Joséphine Lebard est une journaliste et autrice qui tient une chronique d’une page, intitulée « Soit dit en passant », dans le magazine La Croix L’Hebdo. Elle y parle de la vie de tous les jours et assez souvent, de son quotidien de mère de famille investie dans sa ville.

Chaque chronique a un titre, une phrase mise en exergue et un texte sur trois colonnes.

A partir d’une de ces chroniques, des différentes phrases d’amorce et des titres des chroniques distribuées, ou à partir de rien, pouvez-vous « oser Joséphine » et rédiger une chronique similaire voire deux si l’inspiration vous vient rapidement ?

 

Faire silence - Faites place ! - L’art de la joie - L’Homme qui lit - La Constellation - La Fin des vacances - La Té-lit-travailleuse - La Violence des jardins - Le théorème de l’ostéo - Le Triomphe des gentils - Nièces et neveux - Où sont les femmes ? - Pas d’âge pour les raconteurs d’histoires - Rome, version floue - Saint Valenquoi ? - Un été de carte postale - Un gentil appartement

 

***

 

Si vous avez besoin d’une étude comparative des meilleurs cafés de musées, mon fils est l’ado de la situation.

Entre femmes, nous parlions à un volume normal.
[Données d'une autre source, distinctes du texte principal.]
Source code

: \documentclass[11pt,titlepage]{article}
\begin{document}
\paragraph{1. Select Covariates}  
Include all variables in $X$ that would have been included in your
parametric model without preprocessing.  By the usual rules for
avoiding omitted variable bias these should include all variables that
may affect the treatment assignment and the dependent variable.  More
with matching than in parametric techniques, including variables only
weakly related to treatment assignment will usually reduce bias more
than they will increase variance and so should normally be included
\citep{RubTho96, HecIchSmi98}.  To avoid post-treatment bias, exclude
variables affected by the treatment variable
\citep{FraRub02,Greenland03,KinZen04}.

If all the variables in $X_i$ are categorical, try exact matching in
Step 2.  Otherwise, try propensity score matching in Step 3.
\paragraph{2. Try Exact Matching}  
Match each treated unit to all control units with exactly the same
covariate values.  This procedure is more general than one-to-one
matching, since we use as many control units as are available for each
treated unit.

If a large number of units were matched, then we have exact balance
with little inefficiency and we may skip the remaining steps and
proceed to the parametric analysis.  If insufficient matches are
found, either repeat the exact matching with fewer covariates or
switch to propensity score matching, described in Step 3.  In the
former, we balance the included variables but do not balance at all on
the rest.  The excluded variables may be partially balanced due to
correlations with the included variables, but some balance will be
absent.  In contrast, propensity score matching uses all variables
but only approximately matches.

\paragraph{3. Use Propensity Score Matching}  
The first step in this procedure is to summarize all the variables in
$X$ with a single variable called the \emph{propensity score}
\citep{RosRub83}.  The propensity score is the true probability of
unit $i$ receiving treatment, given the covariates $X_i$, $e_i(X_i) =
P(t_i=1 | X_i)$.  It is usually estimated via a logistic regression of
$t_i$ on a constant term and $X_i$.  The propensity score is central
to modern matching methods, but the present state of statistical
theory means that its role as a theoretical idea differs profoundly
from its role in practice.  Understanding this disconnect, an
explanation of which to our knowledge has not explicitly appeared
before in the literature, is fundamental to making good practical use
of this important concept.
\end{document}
Avec les hommes, nous avons dû forcer la voix pour nous faire entendre.

Bien sûr, travailler au lit ce n’est pas terrible… Mais cela offre quelques réconforts immédiats.

Moins mais mieux ? Pour le coup, cette histoire-là sonne un peu comme un conte à dormir debout.
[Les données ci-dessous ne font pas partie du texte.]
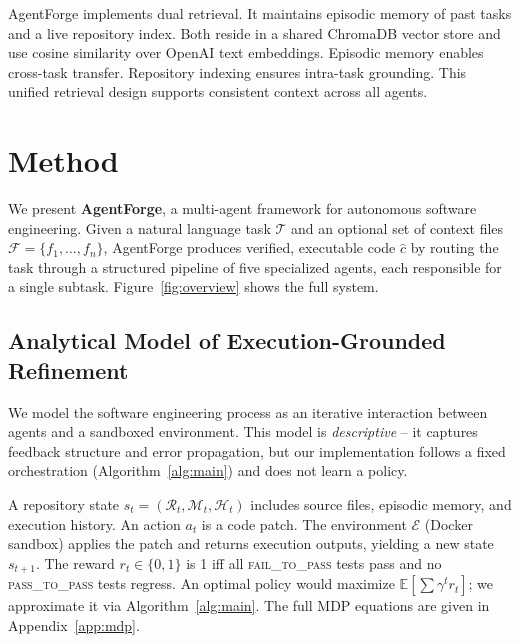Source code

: \documentclass[journal]{IEEEtran}
\begin{document}
AgentForge implements dual retrieval. It maintains episodic memory of past tasks and a live repository index. Both reside in a shared ChromaDB vector store and use cosine similarity over OpenAI text embeddings. Episodic memory enables cross-task transfer. Repository indexing ensures intra-task grounding. This unified retrieval design supports consistent context across all agents.


\section{Method}
\label{sec:method}

We present \textbf{AgentForge}, a multi-agent framework for autonomous software engineering. Given a natural language task $\mathcal{T}$ and an optional set of context files $\mathcal{F} = \{f_1, \dots, f_n\}$, AgentForge produces verified, executable code $\hat{c}$ by routing the task through a structured pipeline of five specialized agents, each responsible for a single subtask. Figure~\ref{fig:overview} shows the full system.




\subsection{Analytical Model of Execution-Grounded Refinement}
\label{sec:formal}

We model the software engineering process as an iterative interaction between agents and a sandboxed environment. This model is \emph{descriptive} -- it captures feedback structure and error propagation, but our implementation follows a fixed orchestration (Algorithm~\ref{alg:main}) and does not learn a policy.

A repository state $s_t = (\mathcal{R}_t, \mathcal{M}_t, \mathcal{H}_t)$ includes source files, episodic memory, and execution history. An action $a_t$ is a code patch. The environment $\mathcal{E}$ (Docker sandbox) applies the patch and returns execution outputs, yielding a new state $s_{t+1}$. The reward $r_t \in \{0,1\}$ is 1 iff all \textsc{fail\_to\_pass} tests pass and no \textsc{pass\_to\_pass} tests regress. An optimal policy would maximize $\mathbb{E}[\sum \gamma^t r_t]$; we approximate it via Algorithm~\ref{alg:main}. The full MDP equations are given in Appendix~\ref{app:mdp}.
\end{document}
C’est toujours une joie de recevoir un message qui dit que notre texte a résonné chez un lecteur.

En quelques secondes à peine, la septuagénaire a le visage d’une enfant. Une enfant qui joue.

C’était beaucoup de devoir encaisser les chocs esthétiques et les troubles qui agitent une jeune personne.
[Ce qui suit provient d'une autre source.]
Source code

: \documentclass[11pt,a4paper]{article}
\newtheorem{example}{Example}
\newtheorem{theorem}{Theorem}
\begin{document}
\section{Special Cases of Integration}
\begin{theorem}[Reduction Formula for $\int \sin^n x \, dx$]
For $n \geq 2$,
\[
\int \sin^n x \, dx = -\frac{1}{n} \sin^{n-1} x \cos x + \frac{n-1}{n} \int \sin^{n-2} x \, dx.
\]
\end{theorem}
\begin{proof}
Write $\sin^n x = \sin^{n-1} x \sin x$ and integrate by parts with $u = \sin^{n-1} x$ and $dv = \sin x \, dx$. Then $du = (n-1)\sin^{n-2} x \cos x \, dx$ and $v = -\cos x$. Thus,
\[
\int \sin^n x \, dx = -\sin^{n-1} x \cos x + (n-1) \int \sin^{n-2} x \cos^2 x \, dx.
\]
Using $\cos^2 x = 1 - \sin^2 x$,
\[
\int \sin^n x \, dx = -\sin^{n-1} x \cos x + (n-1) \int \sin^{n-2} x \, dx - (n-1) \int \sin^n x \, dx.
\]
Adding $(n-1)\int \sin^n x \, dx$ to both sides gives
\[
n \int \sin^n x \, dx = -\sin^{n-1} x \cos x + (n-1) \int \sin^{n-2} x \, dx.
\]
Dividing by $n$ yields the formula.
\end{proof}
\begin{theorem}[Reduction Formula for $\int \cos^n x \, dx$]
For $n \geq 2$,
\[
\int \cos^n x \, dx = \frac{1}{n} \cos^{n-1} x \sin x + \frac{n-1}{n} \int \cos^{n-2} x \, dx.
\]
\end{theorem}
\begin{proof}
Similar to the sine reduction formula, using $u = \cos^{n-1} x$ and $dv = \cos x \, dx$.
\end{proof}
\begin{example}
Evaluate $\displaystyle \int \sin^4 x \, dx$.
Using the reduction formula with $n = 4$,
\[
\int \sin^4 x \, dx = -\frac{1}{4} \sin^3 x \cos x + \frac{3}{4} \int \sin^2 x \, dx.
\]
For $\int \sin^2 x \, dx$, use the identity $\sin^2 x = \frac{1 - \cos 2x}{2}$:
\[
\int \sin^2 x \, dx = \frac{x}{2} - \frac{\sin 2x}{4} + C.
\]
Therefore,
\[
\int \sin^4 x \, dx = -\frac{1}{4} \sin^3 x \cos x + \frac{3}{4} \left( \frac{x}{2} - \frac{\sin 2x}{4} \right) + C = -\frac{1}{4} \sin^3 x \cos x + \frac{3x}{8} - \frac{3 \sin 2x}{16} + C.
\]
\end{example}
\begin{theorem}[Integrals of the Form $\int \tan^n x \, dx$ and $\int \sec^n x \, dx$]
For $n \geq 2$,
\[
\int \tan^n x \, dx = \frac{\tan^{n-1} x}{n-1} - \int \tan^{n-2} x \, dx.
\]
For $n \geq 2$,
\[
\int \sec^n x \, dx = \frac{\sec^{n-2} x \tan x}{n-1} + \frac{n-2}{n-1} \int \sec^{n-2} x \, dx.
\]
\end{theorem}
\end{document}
Je suis récompensée d’une petite personne qui vient se lover contre moi et qui fleure bon le shampoing et la compote de pommes.

 Je suis aussi reconnue comme experte de la salade de poulpe et des questions rose et marron du Trivial pursuit.

 Le Christ a passé quarante jours dans le désert, lui peut bien passer quarante jours sans assistance.

 Grosse faille dans son éducation : nous n’avons jamais abordé le chapitre « nutrition des oies » ces dernières années.

 Je crois que les demeures conservent le bonheur des précédents propriétaires et en font bénéficier les nouveaux.

Au verso, cela parlait pique-nique sur l’autoroute, baignades, parents pénibles, fratrie insupportable.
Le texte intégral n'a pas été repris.